In view of the above-mentioned deficiencies in the prior art, an objective of the present disclosure is to provide an artificial cell for single-cell mass spectrometry (SCMS) measurement and a preparation method thereof. In the present disclosure, the batched, uniform, and stable preparation is achieved for an artificial cell with different physiological characteristics. Moreover, the unification and mutual comparability of the SCMS measurement are realized through the application of artificial single-cell materials in SCMS measurement research.

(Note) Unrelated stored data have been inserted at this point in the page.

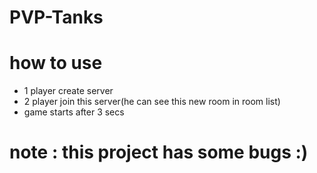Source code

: # PVP-Tanks
# how to use
- 1 player create server
- 2 player join this server(he can see this new room in room list)
- game starts after 3 secs
# note : this project has some bugs :)
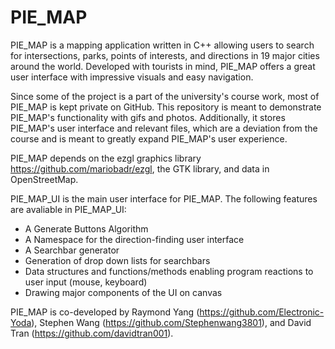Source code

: # PIE_MAP
PIE_MAP is a mapping application written in C++ allowing users to search for intersections, parks, points of interests, and directions in 19 major cities around the world. Developed with tourists in mind, PIE_MAP offers a great user interface with impressive visuals and easy navigation. 

Since some of the project is a part of the university's course work, most of PIE_MAP is kept private on GitHub. This repository is meant to demonstrate PIE_MAP's functionality with gifs and photos. Additionally, it stores PIE_MAP's user interface and relevant files, which are a deviation from the course and is meant to greatly expand PIE_MAP's user experience.

PIE_MAP depends on the ezgl graphics library https://github.com/mariobadr/ezgl, the GTK library, and data in OpenStreetMap. 

PIE_MAP_UI is the main user interface for PIE_MAP. The following features are avaliable in PIE_MAP_UI:
- A Generate Buttons Algorithm
- A Namespace for the direction-finding user interface
- A Searchbar generator
- Generation of drop down lists for searchbars
- Data structures and functions/methods enabling program reactions to user input (mouse, keyboard)
- Drawing major components of the UI on canvas

PIE_MAP is co-developed by Raymond Yang (https://github.com/Electronic-Yoda), Stephen Wang (https://github.com/Stephenwang3801), and David Tran (https://github.com/davidtran001). 

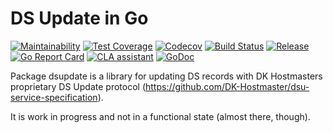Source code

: # DS Update in Go

[![Maintainability](https://api.codeclimate.com/v1/badges/e7ce795acaeb8b2a5b61/maintainability)](https://codeclimate.com/github/arnested/go-dsupdate/maintainability)
[![Test Coverage](https://api.codeclimate.com/v1/badges/e7ce795acaeb8b2a5b61/test_coverage)](https://codeclimate.com/github/arnested/go-dsupdate/test_coverage)
[![Codecov](https://codecov.io/gh/arnested/go-dsupdate/branch/master/graph/badge.svg)](https://codecov.io/gh/arnested/go-dsupdate)
[![Build Status](https://travis-ci.com/arnested/go-dsupdate.svg?branch=master)](https://travis-ci.com/arnested/go-dsupdate)
[![Release](https://img.shields.io/github/release/arnested/go-dsupdate.svg)](https://github.com/arnested/go-dsupdate/releases/latest)
[![Go Report Card](https://goreportcard.com/badge/arnested.dk/go/dsupdate/)](https://goreportcard.com/report/arnested.dk/go/dsupdate)
[![CLA assistant](https://cla-assistant.io/readme/badge/arnested/go-dsupdate)](https://cla-assistant.io/arnested/go-dsupdate)
[![GoDoc](https://godoc.org/arnested.dk/go/dsupdate?status.svg)](https://godoc.org/arnested.dk/go/dsupdate)

Package dsupdate is a library for updating DS records with DK Hostmasters
proprietary DS Update protocol
(https://github.com/DK-Hostmaster/dsu-service-specification).

It is work in progress and not in a functional state (almost there, though).
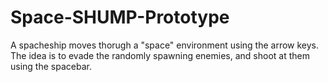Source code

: # Space-SHUMP-Prototype
 
A spacheship moves thorugh a "space" environment using the arrow keys. The idea is to evade the randomly spawning enemies, and shoot at them using the spacebar.
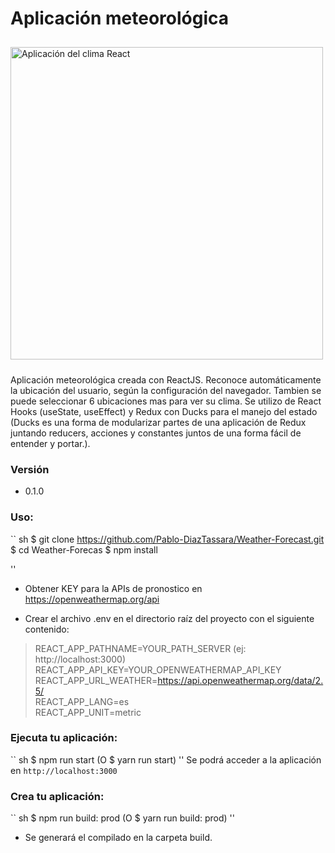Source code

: # Aplicación meteorológica
<img src = "https://i.ibb.co/bz62v6X/app.png" alt = "Aplicación del clima React" style = "width: 500px; margin: 10px auto" />

Aplicación meteorológica creada con ReactJS. Reconoce automáticamente la ubicación del usuario, según la configuración del navegador. Tambien se puede seleccionar 6 ubicaciones mas para ver su clima.
Se utilizo de React Hooks (useState, useEffect) y Redux con Ducks para el manejo del estado (Ducks es una forma de modularizar partes de una aplicación de Redux juntando reducers, acciones y constantes juntos de una forma fácil de entender y portar.).

### Versión
* 0.1.0

### Uso:
`` sh
$ git clone https://github.com/Pablo-DiazTassara/Weather-Forecast.git
$ cd Weather-Forecas
$ npm install

''

* Obtener KEY para la APIs de pronostico en https://openweathermap.org/api

* Crear el archivo .env en el directorio raíz del proyecto con el siguiente contenido:

> REACT_APP_PATHNAME=YOUR_PATH_SERVER (ej: http://localhost:3000) <br>
> REACT_APP_API_KEY=YOUR_OPENWEATHERMAP_API_KEY <br>
> REACT_APP_URL_WEATHER=https://api.openweathermap.org/data/2.5/ <br>
> REACT_APP_LANG=es <br>
> REACT_APP_UNIT=metric

 ### Ejecuta tu aplicación:
 
 `` sh
 $ npm run start (O $ yarn run start)
 ''
Se podrá acceder a la aplicación en `http://localhost:3000`

### Crea tu aplicación:

`` sh
$ npm run build: prod (O $ yarn run build: prod)
''
* Se generará el compilado en la carpeta build.
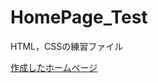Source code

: # HomePage_Test
HTML，CSSの練習ファイル


[作成したホームページ](https://ouchitakeru.github.io/HomePage_Test.github.io/)
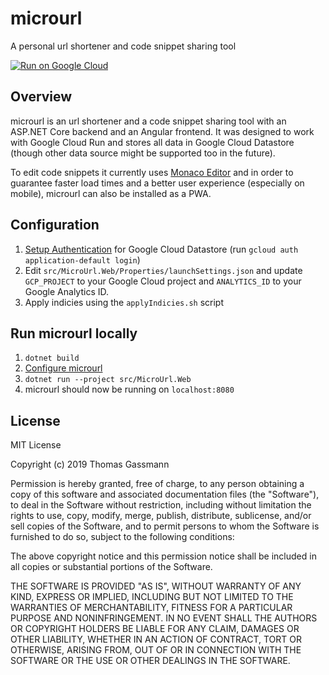 # microurl

A personal url shortener and code snippet sharing tool

[![Run on Google Cloud](https://storage.googleapis.com/cloudrun/button.svg)](https://deploy.cloud.run?git_repo=https://github.com/thomasgassmann/microurl&revision=master)

## Overview

microurl is an url shortener and a code snippet sharing tool with an ASP.NET Core backend and an Angular frontend. It was designed to work with Google Cloud Run and stores all data in Google Cloud Datastore (though other data source might be supported too in the future).

To edit code snippets it currently uses [Monaco Editor](https://github.com/microsoft/monaco-editor) and in order to guarantee faster load times and a better user experience (especially on mobile), microurl can also be installed as a PWA.

## Configuration

1. [Setup Authentication](https://cloud.google.com/docs/authentication/production) for Google Cloud Datastore (run `gcloud auth application-default login`)
2. Edit `src/MicroUrl.Web/Properties/launchSettings.json` and update `GCP_PROJECT` to your Google Cloud project and `ANALYTICS_ID` to your Google Analytics ID.
3. Apply indicies using the `applyIndicies.sh` script

## Run microurl locally

1. `dotnet build`
2. [Configure microurl](#Configuration)
3. `dotnet run --project src/MicroUrl.Web`
4. microurl should now be running on `localhost:8080`

## License

MIT License

Copyright (c) 2019 Thomas Gassmann

Permission is hereby granted, free of charge, to any person obtaining a copy
of this software and associated documentation files (the "Software"), to deal
in the Software without restriction, including without limitation the rights
to use, copy, modify, merge, publish, distribute, sublicense, and/or sell
copies of the Software, and to permit persons to whom the Software is
furnished to do so, subject to the following conditions:

The above copyright notice and this permission notice shall be included in all
copies or substantial portions of the Software.

THE SOFTWARE IS PROVIDED "AS IS", WITHOUT WARRANTY OF ANY KIND, EXPRESS OR
IMPLIED, INCLUDING BUT NOT LIMITED TO THE WARRANTIES OF MERCHANTABILITY,
FITNESS FOR A PARTICULAR PURPOSE AND NONINFRINGEMENT. IN NO EVENT SHALL THE
AUTHORS OR COPYRIGHT HOLDERS BE LIABLE FOR ANY CLAIM, DAMAGES OR OTHER
LIABILITY, WHETHER IN AN ACTION OF CONTRACT, TORT OR OTHERWISE, ARISING FROM,
OUT OF OR IN CONNECTION WITH THE SOFTWARE OR THE USE OR OTHER DEALINGS IN THE
SOFTWARE.
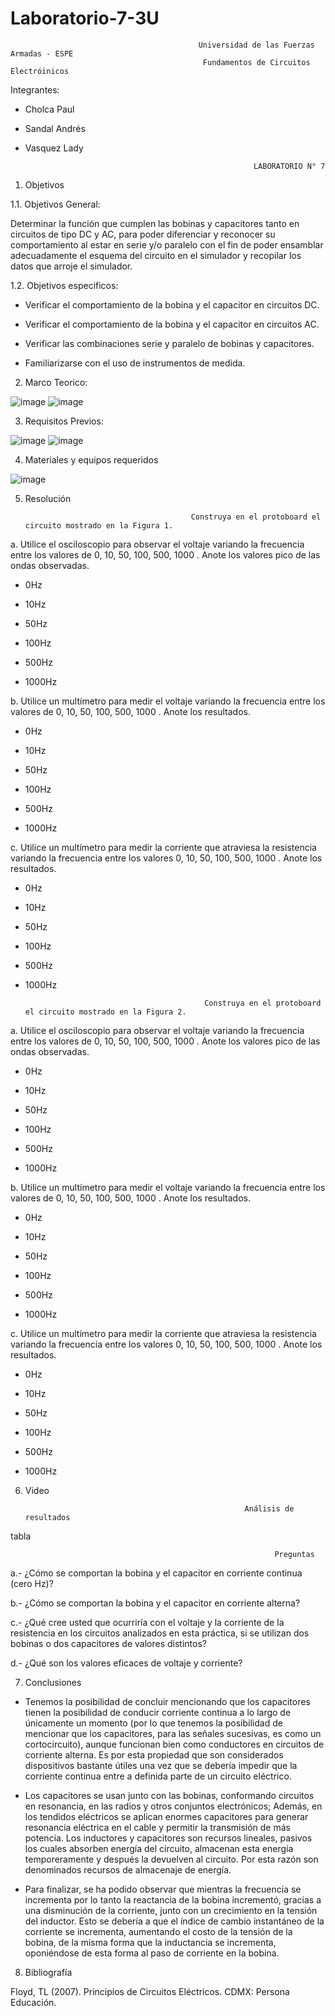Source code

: # Laboratorio-7-3U

                                              Universidad de las Fuerzas Armadas - ESPE
                                               Fundamentos de Circuitos Electróinicos
Integrantes:
- Cholca Paul
- Sandal Andrés
- Vasquez Lady

                                                         LABORATORIO N° 7

1. Objetivos

1.1. Objetivos General:

Determinar la función que cumplen las bobinas y capacitores tanto en circuitos de tipo DC y AC, para poder diferenciar y reconocer su comportamiento al estar en serie y/o paralelo con el fin de poder ensamblar adecuadamente el esquema del circuito en el simulador y recopilar los datos que arroje el simulador.

1.2. Objetivos especificos:

- Verificar el comportamiento de la bobina y el capacitor en circuitos DC.

- Verificar el comportamiento de la bobina y el capacitor en circuitos AC.

- Verificar las combinaciones serie y paralelo de bobinas y capacitores.

- Familiarizarse con el uso de instrumentos de medida.

2. Marco Teorico:

![image](https://user-images.githubusercontent.com/105684550/185288542-6603c95d-7f9a-46ac-b726-5d13c0ffddc1.png)
![image](https://user-images.githubusercontent.com/105684550/185279730-1e9b424a-f443-4d99-bd60-84deabd4ae80.png)

3. Requisitos Previos:

![image](https://user-images.githubusercontent.com/105684550/185285053-d636a09c-fb7d-4d84-8a3d-01141cd7e028.png)
![image](https://user-images.githubusercontent.com/105684550/185285133-1ac54b30-e0a0-4af7-9ca6-d46951d4fa79.png)

4. Materiales y equipos requeridos

![image](https://user-images.githubusercontent.com/105684550/185284508-d8a03699-043b-4809-91e0-8fbb650b30d3.png)

5. Resolución

                                            Construya en el protoboard el circuito mostrado en la Figura 1.

a. Utilice el osciloscopio para observar el voltaje  variando la frecuencia entre los valores de 0, 10, 50, 100, 500, 1000 . Anote los valores pico de las ondas observadas.

- 0Hz

- 10Hz

- 50Hz

- 100Hz

- 500Hz

- 1000Hz

b. Utilice un multímetro para medir el voltaje  variando la frecuencia entre los valores de 0, 10, 50, 100, 500, 1000 . Anote los resultados.

- 0Hz

- 10Hz

- 50Hz

- 100Hz

- 500Hz

- 1000Hz

c. Utilice un multímetro para medir la corriente que atraviesa la resistencia variando la frecuencia entre los valores 0, 10, 50, 100, 500, 1000 . Anote los resultados.

- 0Hz

- 10Hz

- 50Hz

- 100Hz

- 500Hz

- 1000Hz


                                              Construya en el protoboard el circuito mostrado en la Figura 2.

a. Utilice el osciloscopio para observar el voltaje  variando la frecuencia entre los valores de 0, 10, 50, 100, 500, 1000 . Anote los valores pico de las ondas observadas.

- 0Hz

- 10Hz

- 50Hz

- 100Hz

- 500Hz

- 1000Hz

b. Utilice un multímetro para medir el voltaje  variando la frecuencia entre los valores de 0, 10, 50, 100, 500, 1000 . Anote los resultados.

- 0Hz

- 10Hz

- 50Hz

- 100Hz

- 500Hz

- 1000Hz

c. Utilice un multímetro para medir la corriente que atraviesa la resistencia variando la frecuencia entre los valores 0, 10, 50, 100, 500, 1000 . Anote los resultados.

- 0Hz

- 10Hz

- 50Hz

- 100Hz

- 500Hz

- 1000Hz

6. Video

                                                        Análisis de resultados

tabla

                                                               Preguntas

a.- ¿Cómo se comportan la bobina y el capacitor en corriente continua (cero Hz)?

b.- ¿Cómo se comportan la bobina y el capacitor en corriente alterna?

c.- ¿Qué cree usted que ocurriría con el voltaje  y la corriente de la resistencia en los circuitos analizados en esta práctica, si se utilizan dos bobinas o dos capacitores de valores distintos?

d.- ¿Qué son los valores eficaces de voltaje y corriente?

7. Conclusiones

- Tenemos la posibilidad de concluir mencionando que los capacitores tienen la posibilidad de conducir corriente continua a lo largo de únicamente un momento (por lo que tenemos la posibilidad de mencionar que los capacitores, para las señales sucesivas, es como un cortocircuito), aunque funcionan bien como conductores en circuitos de corriente alterna. Es por esta propiedad que son considerados dispositivos bastante útiles una vez que se debería impedir que la corriente continua entre a definida parte de un circuito eléctrico. 

- Los capacitores se usan junto con las bobinas, conformando circuitos en resonancia, en las radios y otros conjuntos electrónicos; Además, en los tendidos eléctricos se aplican enormes capacitores para generar resonancia eléctrica en el cable y permitir la transmisión de más potencia. Los inductores y capacitores son recursos lineales, pasivos los cuales absorben energía del circuito, almacenan esta energía temporeramente y después la devuelven al circuito. Por esta razón son denominados recursos de almacenaje de energía.  

- Para finalizar, se ha podido observar que mientras la frecuencia se incrementa por lo tanto la reactancia de la bobina incrementó, gracias a una disminución de la corriente, junto con un crecimiento en la tensión del inductor. Esto se debería a que el índice de cambio instantáneo de la corriente se incrementa, aumentando el costo de la tensión de la bobina, de la misma forma que la inductancia se incrementa, oponiéndose de esta forma al paso de corriente en la bobina. 

8. Bibliografía

Floyd, TL (2007). Principios de Circuitos Eléctricos. CDMX: Persona Educación.

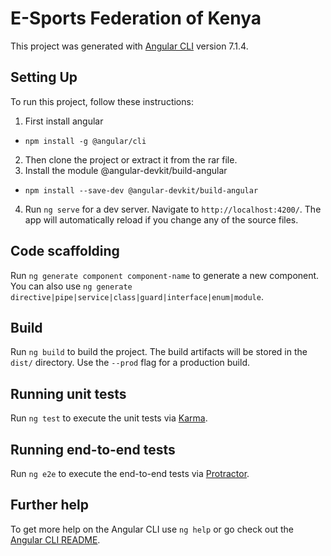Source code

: # E-Sports Federation of Kenya

This project was generated with [Angular CLI](https://github.com/angular/angular-cli) version 7.1.4.

## Setting Up

To run this project, follow these instructions:

1. First install angular

- `npm install -g @angular/cli`

2. Then clone the project or extract it from the rar file.
3. Install the module @angular-devkit/build-angular 
- `npm install --save-dev @angular-devkit/build-angular`

4. Run `ng serve` for a dev server. Navigate to `http://localhost:4200/`. The app will automatically reload if you change any of the source files.

## Code scaffolding

Run `ng generate component component-name` to generate a new component. You can also use `ng generate directive|pipe|service|class|guard|interface|enum|module`.

## Build

Run `ng build` to build the project. The build artifacts will be stored in the `dist/` directory. Use the `--prod` flag for a production build.

## Running unit tests

Run `ng test` to execute the unit tests via [Karma](https://karma-runner.github.io).

## Running end-to-end tests

Run `ng e2e` to execute the end-to-end tests via [Protractor](http://www.protractortest.org/).

## Further help

To get more help on the Angular CLI use `ng help` or go check out the [Angular CLI README](https://github.com/angular/angular-cli/blob/master/README.md).
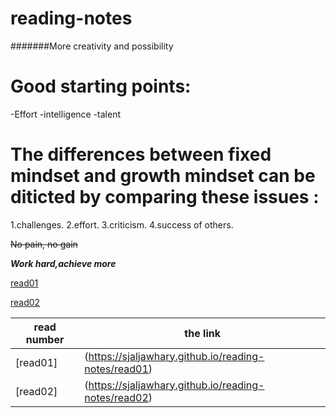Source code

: # reading-notes
#######More creativity and possibility 

# Good starting points:
-Effort
-intelligence
-talent

# The differences between fixed mindset and growth mindset can be diticted by comparing these issues :
1.challenges.
2.effort.
3.criticism.
4.success of others.

~~No pain, no gain~~

***Work hard,achieve more***


[read01](https://sjaljawhary.github.io/reading-notes/read01)


[read02](https://sjaljawhary.github.io/reading-notes/read02)




| read number  	|the link      	|
|---	|---	|
|[read01]   	| (https://sjaljawhary.github.io/reading-notes/read01)  	|
|  [read02] 	|  (https://sjaljawhary.github.io/reading-notes/read02) 	|








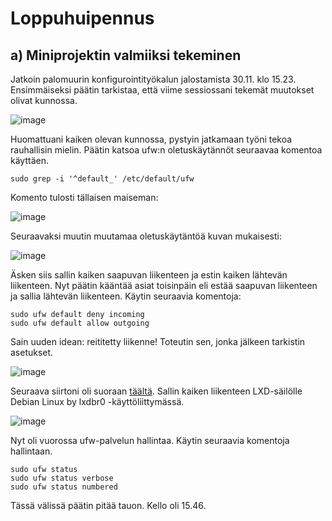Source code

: # Loppuhuipennus

## a) Miniprojektin valmiiksi tekeminen

Jatkoin palomuurin konfigurointityökalun jalostamista 30.11. klo 15.23. Ensimmäiseksi päätin tarkistaa, että viime sessiossani tekemät muutokset olivat kunnossa.

![image](https://github.com/user-attachments/assets/2292c8c2-88bc-45ae-9e5d-bc0ba1cc6ad4)

Huomattuani kaiken olevan kunnossa, pystyin jatkamaan työni tekoa rauhallisin mielin. Päätin katsoa ufw:n oletuskäytännöt seuraavaa komentoa käyttäen.

    sudo grep -i '^default_' /etc/default/ufw

Komento tulosti tällaisen maiseman:

![image](https://github.com/user-attachments/assets/7e2143fd-03f5-473a-96cf-b158739f0257)

Seuraavaksi muutin muutamaa oletuskäytäntöä kuvan mukaisesti:

![image](https://github.com/user-attachments/assets/20f0fc2a-5fc7-48e1-8e31-cb964fffdb75)

Äsken siis sallin kaiken saapuvan liikenteen ja estin kaiken lähtevän liikenteen. Nyt päätin kääntää asiat toisinpäin eli estää saapuvan liikenteen ja sallia lähtevän liikenteen. Käytin seuraavia komentoja:

    sudo ufw default deny incoming
    sudo ufw default allow outgoing

Sain uuden idean: reititetty liikenne! Toteutin sen, jonka jälkeen tarkistin asetukset.

![image](https://github.com/user-attachments/assets/c7a341c4-1bc1-48db-ab86-2e317d04fc22)

Seuraava siirtoni oli suoraan [täältä](https://www.cyberciti.biz/faq/set-up-a-firewall-with-ufw-on-debian-12-linux/). Sallin kaiken liikenteen LXD-säilölle Debian Linux by lxdbr0 -käyttöliittymässä.

![image](https://github.com/user-attachments/assets/0a7885cb-3e85-4f13-b8fa-06c396128c4f)

Nyt oli vuorossa ufw-palvelun hallintaa. Käytin seuraavia komentoja hallintaan.

    sudo ufw status
    sudo ufw status verbose
    sudo ufw status numbered

Tässä välissä päätin pitää tauon. Kello oli 15.46.
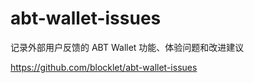 # abt-wallet-issues

记录外部用户反馈的 ABT Wallet 功能、体验问题和改进建议

https://github.com/blocklet/abt-wallet-issues
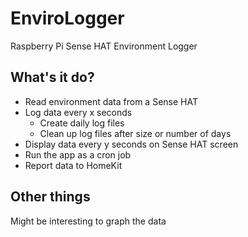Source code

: # EnviroLogger
Raspberry Pi Sense HAT Environment Logger

## What's it do?

- Read environment data from a Sense HAT
- Log data every x seconds
    - Create daily log files
    - Clean up log files after size or number of days
- Display data every y seconds on Sense HAT screen
- Run the app as a cron job
- Report data to HomeKit

## Other things

Might be interesting to graph the data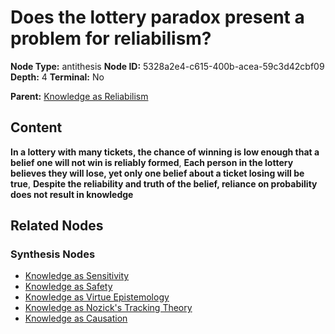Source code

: # Does the lottery paradox present a problem for reliabilism?

**Node Type:** antithesis
**Node ID:** 5328a2e4-c615-400b-acea-59c3d42cbf09
**Depth:** 4
**Terminal:** No

**Parent:** [Knowledge as Reliabilism](knowledge-as-reliabilism-synthesis-e06bb9c3-d041-4f04-8305-a2bd61bf0c51.md)

## Content

**In a lottery with many tickets, the chance of winning is low enough that a belief one will not win is reliably formed**, **Each person in the lottery believes they will lose, yet only one belief about a ticket losing will be true**, **Despite the reliability and truth of the belief, reliance on probability does not result in knowledge**

## Related Nodes

### Synthesis Nodes

- [Knowledge as Sensitivity](knowledge-as-sensitivity-synthesis-388ba0d9-3600-40a9-af4d-05eeec49dea8.md)
- [Knowledge as Safety](knowledge-as-safety-synthesis-45e6eea8-c4d0-4ad0-8274-a1f33bac38de.md)
- [Knowledge as Virtue Epistemology](knowledge-as-virtue-epistemology-synthesis-96a181a0-ed75-4ab1-af4b-47782b70ea38.md)
- [Knowledge as Nozick's Tracking Theory](knowledge-as-nozicks-tracking-theory-synthesis-5a0dee20-b5ec-4dca-82d5-d97e63ab16a2.md)
- [Knowledge as Causation](knowledge-as-causation-synthesis-6709a1d3-f28e-4e89-a957-1291c95a563e.md)
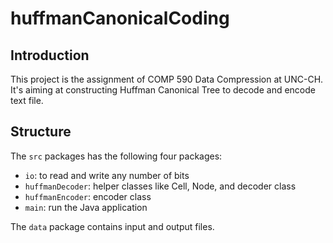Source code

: # huffmanCanonicalCoding
## Introduction
This project is the assignment of COMP 590 Data Compression at UNC-CH.
It's aiming at constructing Huffman Canonical Tree to decode and encode text file.
## Structure 
The `src` packages has the following four packages:
- `io`: to read and write any number of bits
- `huffmanDecoder`: helper classes like Cell, Node, and decoder class
- `huffmanEncoder`: encoder class
- `main`: run the Java application

The `data` package contains input and output files.
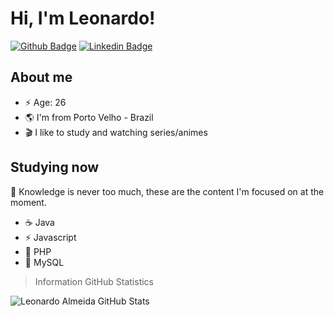 # Hi, I'm Leonardo! 

[![Github Badge](https://img.shields.io/badge/-Github-000?style=flat-square&logo=Github&logoColor=white&link=https://github.com/leoalmeidasa)](https://github.com/leoalmeidasa)
[![Linkedin Badge](https://img.shields.io/badge/-LinkedIn-blue?style=flat-square&logo=Linkedin&logoColor=white&link=https://www.linkedin.com/in/leonardo-almeida-67bba4142/)](https://www.linkedin.com/in/leonardo-almeida-67bba4142/)

## About me 

- ⚡️ Age: 26
- 🌎 I'm from Porto Velho - Brazil
- 🎬 I like to study and watching series/animes

## Studying now

📝 Knowledge is never too much, these are the content I'm focused on at the moment.

- ☕️ Java
- ⚡️ Javascript
- 🐘 PHP
- 🐬 MySQL

>Information GitHub Statistics

![Leonardo Almeida GitHub Stats](https://github-readme-stats.vercel.app/api?username=leoalmeidasa&show_icons=true&theme=dark&bg_color=0d1117&hide_border=true)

To achieve the above objective, the present disclosure adopts the following technical solutions:

• • In a first aspect, the present disclosure provides an artificial cell for SCMS measurement, including an internal aqueous phase, an intermediate oil phase, and an external aqueous phase; where the internal aqueous phase includes polyethylene glycol (PEG) and a polyvinyl alcohol (PVA) aqueous solution, and the intermediate oil phase includes a chloroform-hexane mixture of L-α-phosphatidylcholine; and the external aqueous phase includes PVA and an F-68 aqueous solution.
  • In a second aspect, the present disclosure provides a preparation method of the artificial cell for SCMS measurement, including the following steps:
  • S1, building a microfluidic platform for artificial cell preparation:
  • the microfluidic platform is a three-phase channel, including an internal aqueous phase channel, an oil phase channel, and an external aqueous phase channel; a size and a structure of the artificial cell, a speed of preparation, and a microstructure of the artificial cell are regulated by controlling a width, a flow rate, and a compound composition of the channels; and
  • S2, preparing a double-emulsion liposome-derived artificial cell based on microfluidic self-assembly:
  • substances are added into the three-phase channel and emulsion droplets are squeezed out through an aqueous solution to form a primary vesicle structure of an oil-water two-phase structure; and the primary vesicle structure automatically forms the artificial cell.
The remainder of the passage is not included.